Und bei Ihrem Leitungsteam?
Es sind Werte, die für einen Kulturwandel stehen und die gelten, sollte ich gewählt werden, auch für mein Führungsteam. Ich bin von der Veranlagung her ein Teamplayer.

Würde es unter Ihnen wieder einen Generalsekretär geben?
Tendenziell habe ich das jetzt nicht vor. Und bevor Sie mich das fragen, Richard Grasl wird auch nicht Generalsekretär.

Holen Sie ihn zum ORF zurück?
Ich plane nicht mit Richard Grasl im ORF. Er hat das auch selbst klargestellt.

Gilt die Maxime weiblicher und diverser auch für die Landesstudios? Es gibt aktuell keine Chefredakteurin und nur zwei Direktorinnen. Müssen einige bangen?
Nein. Wir brauchen den Kulturwandel auch in den Regionen. Und wir müssen, das wurde auch schon im Stiftungsrat angesprochen, schauen, dass sich das Geschlechterverhältnis verbessert. Ich freue mich, wenn sich viele Frauen bewerben.

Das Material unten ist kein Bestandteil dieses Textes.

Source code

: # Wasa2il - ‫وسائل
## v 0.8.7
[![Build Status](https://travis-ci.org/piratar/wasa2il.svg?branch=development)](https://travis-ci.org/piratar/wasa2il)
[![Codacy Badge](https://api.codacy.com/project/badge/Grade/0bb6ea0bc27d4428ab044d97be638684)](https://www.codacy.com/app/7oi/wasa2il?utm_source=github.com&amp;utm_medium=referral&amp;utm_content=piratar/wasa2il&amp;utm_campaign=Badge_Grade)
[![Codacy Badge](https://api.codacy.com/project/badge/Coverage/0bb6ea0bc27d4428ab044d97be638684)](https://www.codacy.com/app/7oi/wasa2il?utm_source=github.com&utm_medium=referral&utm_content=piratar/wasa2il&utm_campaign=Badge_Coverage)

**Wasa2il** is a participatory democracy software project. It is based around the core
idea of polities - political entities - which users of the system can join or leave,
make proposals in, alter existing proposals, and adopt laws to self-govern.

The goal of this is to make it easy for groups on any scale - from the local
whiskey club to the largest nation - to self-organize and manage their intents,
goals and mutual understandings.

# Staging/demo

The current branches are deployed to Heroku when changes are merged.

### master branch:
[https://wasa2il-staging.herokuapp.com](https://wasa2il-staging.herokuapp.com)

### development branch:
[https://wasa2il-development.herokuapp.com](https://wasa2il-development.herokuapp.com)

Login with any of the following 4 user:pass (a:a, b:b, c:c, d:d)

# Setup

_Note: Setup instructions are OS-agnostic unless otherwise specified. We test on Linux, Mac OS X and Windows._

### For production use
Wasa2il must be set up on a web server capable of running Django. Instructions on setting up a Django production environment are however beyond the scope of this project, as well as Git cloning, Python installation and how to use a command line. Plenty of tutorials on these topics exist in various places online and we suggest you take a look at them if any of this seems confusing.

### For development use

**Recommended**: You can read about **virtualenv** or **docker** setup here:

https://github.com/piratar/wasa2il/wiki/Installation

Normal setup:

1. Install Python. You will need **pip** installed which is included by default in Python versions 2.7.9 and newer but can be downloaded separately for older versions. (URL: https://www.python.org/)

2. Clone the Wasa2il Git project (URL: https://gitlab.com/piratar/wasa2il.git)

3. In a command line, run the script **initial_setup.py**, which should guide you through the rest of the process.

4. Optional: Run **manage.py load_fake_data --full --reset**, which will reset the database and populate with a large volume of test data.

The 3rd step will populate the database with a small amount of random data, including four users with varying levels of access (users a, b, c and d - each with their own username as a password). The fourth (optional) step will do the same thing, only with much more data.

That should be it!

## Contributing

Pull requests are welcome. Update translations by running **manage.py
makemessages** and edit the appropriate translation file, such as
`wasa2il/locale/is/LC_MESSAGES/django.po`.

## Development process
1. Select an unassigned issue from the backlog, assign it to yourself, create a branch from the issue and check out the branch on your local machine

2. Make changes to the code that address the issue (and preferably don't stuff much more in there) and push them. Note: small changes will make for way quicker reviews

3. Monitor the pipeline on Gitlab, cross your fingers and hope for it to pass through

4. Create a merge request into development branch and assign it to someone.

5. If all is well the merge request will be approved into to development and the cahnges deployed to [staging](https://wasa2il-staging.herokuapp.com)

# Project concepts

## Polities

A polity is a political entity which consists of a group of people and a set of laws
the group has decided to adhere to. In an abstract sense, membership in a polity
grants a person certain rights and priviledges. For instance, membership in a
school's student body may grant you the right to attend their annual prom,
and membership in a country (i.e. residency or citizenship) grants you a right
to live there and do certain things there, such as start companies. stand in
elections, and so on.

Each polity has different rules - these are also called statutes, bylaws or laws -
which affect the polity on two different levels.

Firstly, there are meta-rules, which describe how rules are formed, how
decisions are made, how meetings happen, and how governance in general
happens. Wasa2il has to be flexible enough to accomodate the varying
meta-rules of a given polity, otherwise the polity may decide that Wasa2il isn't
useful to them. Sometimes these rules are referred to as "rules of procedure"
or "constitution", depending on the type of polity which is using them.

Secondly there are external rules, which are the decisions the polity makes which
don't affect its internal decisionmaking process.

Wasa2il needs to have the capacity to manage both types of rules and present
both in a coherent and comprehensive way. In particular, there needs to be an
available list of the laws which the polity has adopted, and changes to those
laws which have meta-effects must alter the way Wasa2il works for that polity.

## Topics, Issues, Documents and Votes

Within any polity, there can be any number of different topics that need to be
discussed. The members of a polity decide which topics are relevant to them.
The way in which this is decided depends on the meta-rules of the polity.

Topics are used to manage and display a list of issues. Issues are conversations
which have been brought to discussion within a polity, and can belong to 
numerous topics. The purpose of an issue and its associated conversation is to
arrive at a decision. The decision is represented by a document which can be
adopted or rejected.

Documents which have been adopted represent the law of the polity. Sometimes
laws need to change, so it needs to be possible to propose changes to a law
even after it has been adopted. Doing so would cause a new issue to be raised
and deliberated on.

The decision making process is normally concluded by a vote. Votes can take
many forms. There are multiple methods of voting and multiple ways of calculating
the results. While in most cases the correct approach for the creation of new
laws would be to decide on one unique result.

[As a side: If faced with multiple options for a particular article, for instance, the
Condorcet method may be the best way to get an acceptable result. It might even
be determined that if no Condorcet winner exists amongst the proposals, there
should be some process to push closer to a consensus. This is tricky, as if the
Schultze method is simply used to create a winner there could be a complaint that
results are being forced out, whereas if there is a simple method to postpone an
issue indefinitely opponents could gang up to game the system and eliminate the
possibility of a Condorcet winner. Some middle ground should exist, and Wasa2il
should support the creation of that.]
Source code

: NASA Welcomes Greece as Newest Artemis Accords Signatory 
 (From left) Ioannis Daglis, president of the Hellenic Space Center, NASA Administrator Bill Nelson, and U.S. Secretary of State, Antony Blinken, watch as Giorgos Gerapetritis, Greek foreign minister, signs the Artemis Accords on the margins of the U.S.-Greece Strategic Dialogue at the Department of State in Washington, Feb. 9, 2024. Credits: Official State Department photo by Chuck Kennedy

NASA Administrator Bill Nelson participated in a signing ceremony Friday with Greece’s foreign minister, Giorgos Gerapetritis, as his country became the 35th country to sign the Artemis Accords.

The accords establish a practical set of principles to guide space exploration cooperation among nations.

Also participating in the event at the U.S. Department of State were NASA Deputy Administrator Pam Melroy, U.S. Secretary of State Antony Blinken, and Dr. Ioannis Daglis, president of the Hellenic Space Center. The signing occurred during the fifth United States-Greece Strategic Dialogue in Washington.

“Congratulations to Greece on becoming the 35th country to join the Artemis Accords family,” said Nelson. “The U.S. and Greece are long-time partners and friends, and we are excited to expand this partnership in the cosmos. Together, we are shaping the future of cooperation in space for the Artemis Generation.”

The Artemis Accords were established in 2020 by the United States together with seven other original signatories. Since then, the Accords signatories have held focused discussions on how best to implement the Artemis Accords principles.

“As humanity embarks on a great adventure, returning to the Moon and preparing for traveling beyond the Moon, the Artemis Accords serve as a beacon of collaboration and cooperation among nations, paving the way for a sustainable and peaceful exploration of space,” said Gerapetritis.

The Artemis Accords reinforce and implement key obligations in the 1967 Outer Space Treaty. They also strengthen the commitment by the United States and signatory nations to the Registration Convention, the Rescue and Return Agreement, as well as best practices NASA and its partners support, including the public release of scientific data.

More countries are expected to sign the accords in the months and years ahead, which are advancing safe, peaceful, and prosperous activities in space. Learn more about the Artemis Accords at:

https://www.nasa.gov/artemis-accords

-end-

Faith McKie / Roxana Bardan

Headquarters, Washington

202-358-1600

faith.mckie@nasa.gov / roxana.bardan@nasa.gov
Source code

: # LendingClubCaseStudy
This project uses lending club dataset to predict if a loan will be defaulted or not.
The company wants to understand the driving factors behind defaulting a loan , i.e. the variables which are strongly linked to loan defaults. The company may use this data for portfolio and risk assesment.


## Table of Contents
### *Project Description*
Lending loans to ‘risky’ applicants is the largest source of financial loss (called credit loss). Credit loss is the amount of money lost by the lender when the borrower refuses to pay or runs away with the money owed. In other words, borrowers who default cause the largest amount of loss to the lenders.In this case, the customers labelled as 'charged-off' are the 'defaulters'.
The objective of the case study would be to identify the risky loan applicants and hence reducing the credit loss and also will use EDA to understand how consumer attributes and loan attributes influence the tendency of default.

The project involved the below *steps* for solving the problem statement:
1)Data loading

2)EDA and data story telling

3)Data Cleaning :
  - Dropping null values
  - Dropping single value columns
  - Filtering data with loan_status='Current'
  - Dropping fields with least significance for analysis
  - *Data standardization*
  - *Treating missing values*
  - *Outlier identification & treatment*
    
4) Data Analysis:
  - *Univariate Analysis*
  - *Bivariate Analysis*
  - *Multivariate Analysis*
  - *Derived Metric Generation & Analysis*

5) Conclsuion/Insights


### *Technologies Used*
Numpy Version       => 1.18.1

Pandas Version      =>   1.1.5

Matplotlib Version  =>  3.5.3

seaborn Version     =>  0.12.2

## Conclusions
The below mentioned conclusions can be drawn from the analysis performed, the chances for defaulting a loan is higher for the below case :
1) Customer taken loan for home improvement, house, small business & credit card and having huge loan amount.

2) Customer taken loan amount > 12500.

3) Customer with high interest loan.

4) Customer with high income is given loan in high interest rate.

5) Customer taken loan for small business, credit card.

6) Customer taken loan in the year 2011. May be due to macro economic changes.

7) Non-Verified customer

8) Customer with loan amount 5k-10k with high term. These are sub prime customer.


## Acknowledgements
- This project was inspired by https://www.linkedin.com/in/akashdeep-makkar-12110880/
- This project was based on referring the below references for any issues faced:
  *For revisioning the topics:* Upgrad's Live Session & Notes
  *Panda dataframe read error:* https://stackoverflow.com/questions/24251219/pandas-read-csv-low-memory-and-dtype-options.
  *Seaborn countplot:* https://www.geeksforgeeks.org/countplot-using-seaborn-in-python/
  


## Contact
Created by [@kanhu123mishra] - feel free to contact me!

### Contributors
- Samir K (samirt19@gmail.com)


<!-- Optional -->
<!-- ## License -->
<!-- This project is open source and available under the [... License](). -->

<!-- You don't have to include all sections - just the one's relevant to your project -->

Sind Änderungen in der Steiermark und in Kärnten geplant?
Soweit ich das von außen beurteilen kann, war die Arbeit in Kärnten und in der Steiermark in den vergangenen Jahren sehr erfolgreich und jetzt muss man schauen, wer sich bewirbt.

Die Sportberichterstattung hat sich sehr verändert. Es gab Mitbewerber mit großem Budget, die einiges abgegrast haben. Was wird es unter Ihnen im ORF geben?
Die Strategie der letzten Jahre, sich sehr engagiert um Sportrechte zu bemühen, war die richtige. Sollte ich in die Verantwortung kommen, werde ich das weiterführen. Wir haben vieles geschafft. Ich freue mich auf die Ski-Berichterstattung in den kommenden Jahren. Wir haben jetzt auch bei den Olympischen Spielen tolle Quoten.

Sie sind auch Chefproducer: Was sind Ihre liebsten fiktionalen Produkte der letzten Jahre?
Als Chef der Fernsehfinanzen verwalte ich auch die fiktionalen Budgets. Der ORF ist der größte heimische Auftraggeber der Filmwirtschaft. Bisher haben wir jedes Jahr 100 Millionen investiert. Ab 2022 sind es noch ein paar Millionen mehr. Und wir haben einen eigenen Betrag in Millionenhöhe in einen Gender-Budgeting-Topf investiert. Ich bin ein Fan der „Vorstadtweiber“, von „Schnell ermittelt“ sowie „Janus“. Und ich freue mich auf die neue Serie „Alles finster“, die gerade mit hochkarätiger Besetzung gedreht wird.